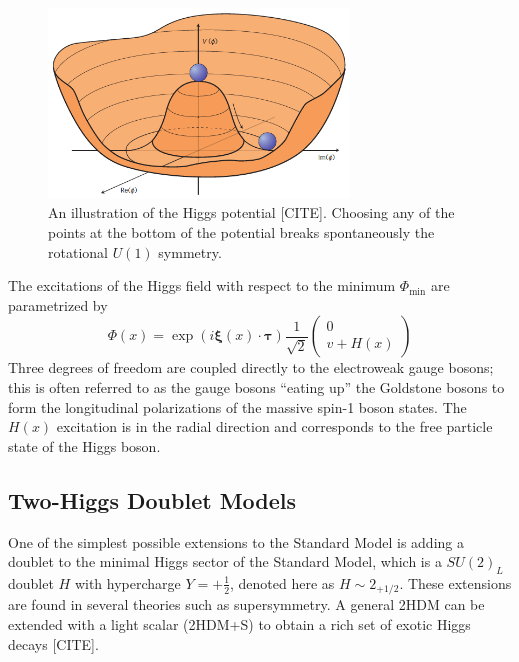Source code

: \documentclass{article}
\begin{document}
\begin{figure}[ht]
    \centering
    \includegraphics[width=8cm]{figures/higgs-potential.png}
    \caption{An illustration of the Higgs potential [CITE]. Choosing any of the points at the bottom of the potential breaks spontaneously the rotational $U(1)$ symmetry.}
    \label{fig:higgs-potential}
\end{figure}

The excitations of the Higgs field with respect to the minimum $\Phi_{\text{min}}$ are parametrized by 
\begin{equation}
    \Phi(x) = \exp(i \boldsymbol{\xi}(x) \cdot \boldsymbol{\tau}) \frac{1}{\sqrt{2}} \begin{pmatrix} 0 \\ v + H(x) \end{pmatrix}
\end{equation}
Three degrees of freedom are coupled directly to the electroweak gauge bosons; this is often referred to as the gauge bosons ``eating up'' the Goldstone bosons to form the longitudinal polarizations of the massive spin-1 boson states. The $H(x)$ excitation is in the radial direction and corresponds to the free particle state of the Higgs boson. 

\subsection{Two-Higgs Doublet Models}


One of the simplest possible extensions to the Standard Model is adding a doublet to the minimal Higgs sector of the Standard Model, which is a $SU(2)_L$ doublet $H$ with hypercharge $Y = +\frac{1}{2}$, denoted here as $H \sim 2_{+1/2}$. These extensions are found in several theories such as supersymmetry. A general 2HDM can be extended with a light scalar (2HDM+S) to obtain a rich set of exotic Higgs decays [CITE]. 
\end{document}
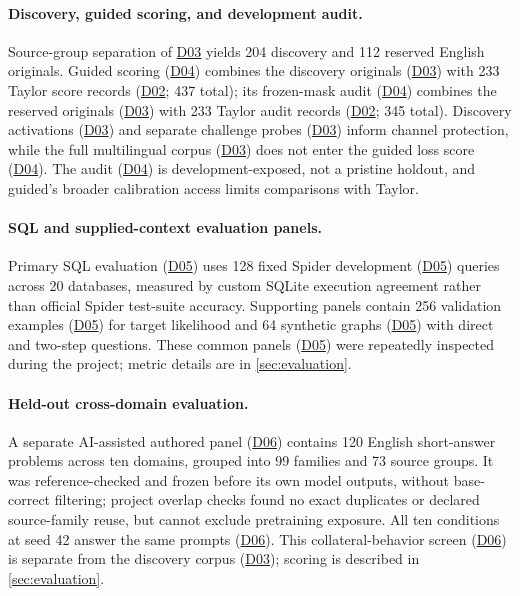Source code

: \documentclass[10pt,letterpaper]{article}
\DeclareRobustCommand{\dataset}[1]{\hyperlink{dataset-#1}{\textnormal{#1}}}
\begin{document}
\paragraph{Discovery, guided scoring, and development audit.}
Source-group separation of \dataset{D03} yields 204 discovery and 112 reserved English
originals. Guided scoring (\dataset{D04}) combines the discovery originals
(\dataset{D03}) with 233 Taylor score records (\dataset{D02}; 437 total);
its frozen-mask audit (\dataset{D04}) combines the reserved originals
(\dataset{D03}) with 233 Taylor audit records (\dataset{D02}; 345 total).
Discovery activations (\dataset{D03}) and separate challenge probes
(\dataset{D03}) inform channel protection, while the full multilingual
corpus (\dataset{D03}) does not enter the guided loss score (\dataset{D04}).
The audit (\dataset{D04}) is development-exposed, not a pristine holdout, and
guided's broader calibration access limits comparisons with Taylor.

\paragraph{SQL and supplied-context evaluation panels.}
Primary SQL evaluation (\dataset{D05}) uses 128 fixed Spider development
(\dataset{D05}) queries across
20 databases, measured by custom SQLite execution agreement rather than
official Spider test-suite accuracy. Supporting panels contain 256
validation examples (\dataset{D05}) for target likelihood and 64 synthetic graphs
(\dataset{D05}) with direct and two-step questions. These common panels
(\dataset{D05}) were repeatedly
inspected during the project; metric details are in
\autoref{sec:evaluation}.

\paragraph{Held-out cross-domain evaluation.}
A separate AI-assisted authored panel (\dataset{D06}) contains 120 English short-answer
problems across ten domains, grouped into 99 families and 73 source groups.
It was reference-checked and frozen before its own model outputs, without
base-correct filtering; project overlap checks found no exact duplicates
or declared source-family reuse, but cannot exclude pretraining exposure.
All ten conditions at seed 42 answer the same prompts (\dataset{D06}).
This collateral-behavior screen (\dataset{D06}) is separate from the discovery
corpus (\dataset{D03}); scoring is described in \autoref{sec:evaluation}.
\end{document}
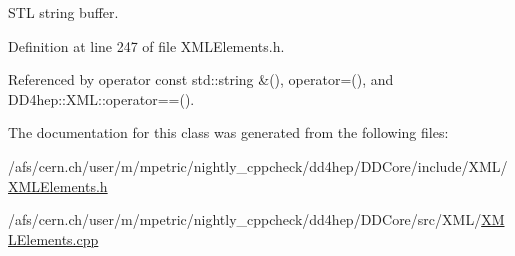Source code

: STL string buffer. 

Definition at line 247 of file XMLElements.h.

Referenced by operator const std::string \&(), operator=(), and DD4hep::XML::operator==().

The documentation for this class was generated from the following files:\begin{DoxyCompactItemize}
\item 
/afs/cern.ch/user/m/mpetric/nightly\_\-cppcheck/dd4hep/DDCore/include/XML/\hyperlink{_x_m_l_elements_8h}{XMLElements.h}\item 
/afs/cern.ch/user/m/mpetric/nightly\_\-cppcheck/dd4hep/DDCore/src/XML/\hyperlink{_x_m_l_elements_8cpp}{XMLElements.cpp}\end{DoxyCompactItemize}
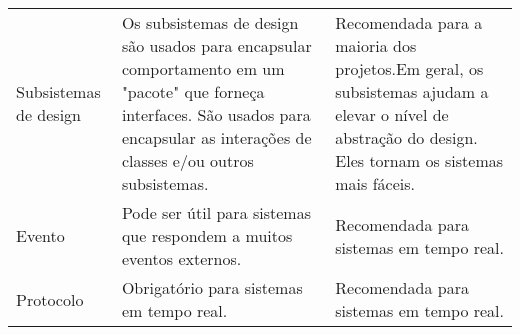 \begin{table}[]
\begin{tabular}{lll}
Subsistemas de design                              & Os subsistemas de design são usados para encapsular comportamento em um "pacote" que forneça interfaces. São usados para encapsular as interações de classes e/ou outros subsistemas.                                                                                                                                                                                                                             & Recomendada para a maioria dos projetos.Em geral, os subsistemas ajudam a elevar o nível de abstração do design. Eles tornam os sistemas mais fáceis.                                                                                                                                                                                                                            \\
Evento                                             & Pode ser útil para sistemas que respondem a muitos eventos externos.                                                                                                                                                                                                                                                                                                                                              & Recomendada para sistemas em tempo real.                                                                                                                                                                                                                                                                                                                                         \\
Protocolo                                          & Obrigatório para sistemas em tempo real.                                                                                                                                                                                                                                                                                                                                                                          & Recomendada para sistemas em tempo real.                                                                                                                                                                                                                                                                                                                                         \\

\end{tabular}
\end{table}
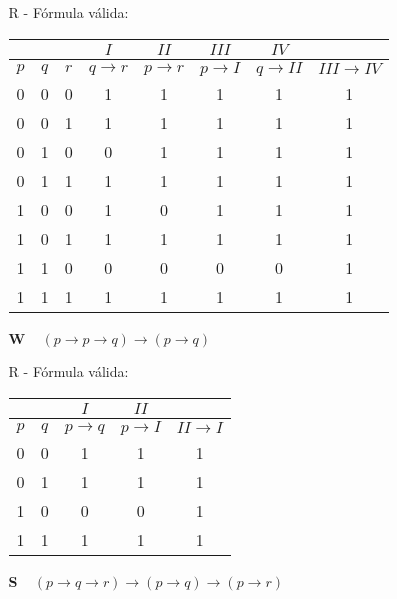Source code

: \documentclass[12pt,a4paper,oneside]{article}
\begin{document}
\begin{enumerate}
\begin{enumerate}
			{\color{verde} R - Fórmula válida:
			\begin{center}
				\begin{tabular}{ccc|c|c|c|c|c}
				 &  &  & $I$ & $II$ & $III$ & $IV$ & \\
				 \hline
				$p$ & $q$ & $r$ & $q \rightarrow r$ & $p \rightarrow r$ & $p \rightarrow I$ & $q \rightarrow II$ & $III \rightarrow IV$\\ 
				\hline 
				0 & 0 & 0 & 1 & 1 & 1 & 1 & 1 \\ 
				0 & 0 & 1 & 1 & 1 & 1 & 1 & 1 \\  
				0 & 1 & 0 & 0 & 1 & 1 & 1 & 1 \\  
				0 & 1 & 1 & 1 & 1 & 1 & 1 & 1 \\  
				1 & 0 & 0 & 1 & 0 & 1 & 1 & 1 \\ 
				1 & 0 & 1 & 1 & 1 & 1 & 1 & 1 \\  
				1 & 1 & 0 & 0 & 0 & 0 & 0 & 1 \\  
				1 & 1 & 1 & 1 & 1 & 1 & 1 & 1 \\  
				\hline 
				\end{tabular}  
			\end{center} 
			}
			\item[\bf W] \mbox{ } $(p \rightarrow p \rightarrow q) \rightarrow (p \rightarrow q)$

			{\color{verde} R - Fórmula válida:
			\begin{center}
				\begin{tabular}{c|c|c|c|c}
				 &  & $I$ & $II$ &  \\ 
				\hline 
				$p$ & $q$ & $p \rightarrow q$ & $p \rightarrow I$ & $II \rightarrow I$ \\ 
				\hline 
				0 & 0 & 1 & 1 & 1 \\ 
				0 & 1 & 1 & 1 & 1 \\ 
				1 & 0 & 0 & 0 & 1 \\ 
				1 & 1 & 1 & 1 & 1 \\ 
				\hline 
				\end{tabular} 
			\end{center} 
			}
			\item[\bf S] \mbox{ } $(p \rightarrow q \rightarrow r) \rightarrow (p \rightarrow q) \rightarrow (p \rightarrow r)$
			

\end{enumerate}
\end{enumerate}
\end{document}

·····

# TASK STATEMENT
Scan the data above for the string "rightarrow". Copy every line in which it appears.

# EXERCISE OUTPUT
				$p$ & $q$ & $r$ & $q \rightarrow r$ & $p \rightarrow r$ & $p \rightarrow I$ & $q \rightarrow II$ & $III \rightarrow IV$\\ 
			\item[\bf W] \mbox{ } $(p \rightarrow p \rightarrow q) \rightarrow (p \rightarrow q)$
				$p$ & $q$ & $p \rightarrow q$ & $p \rightarrow I$ & $II \rightarrow I$ \\ 
			\item[\bf S] \mbox{ } $(p \rightarrow q \rightarrow r) \rightarrow (p \rightarrow q) \rightarrow (p \rightarrow r)$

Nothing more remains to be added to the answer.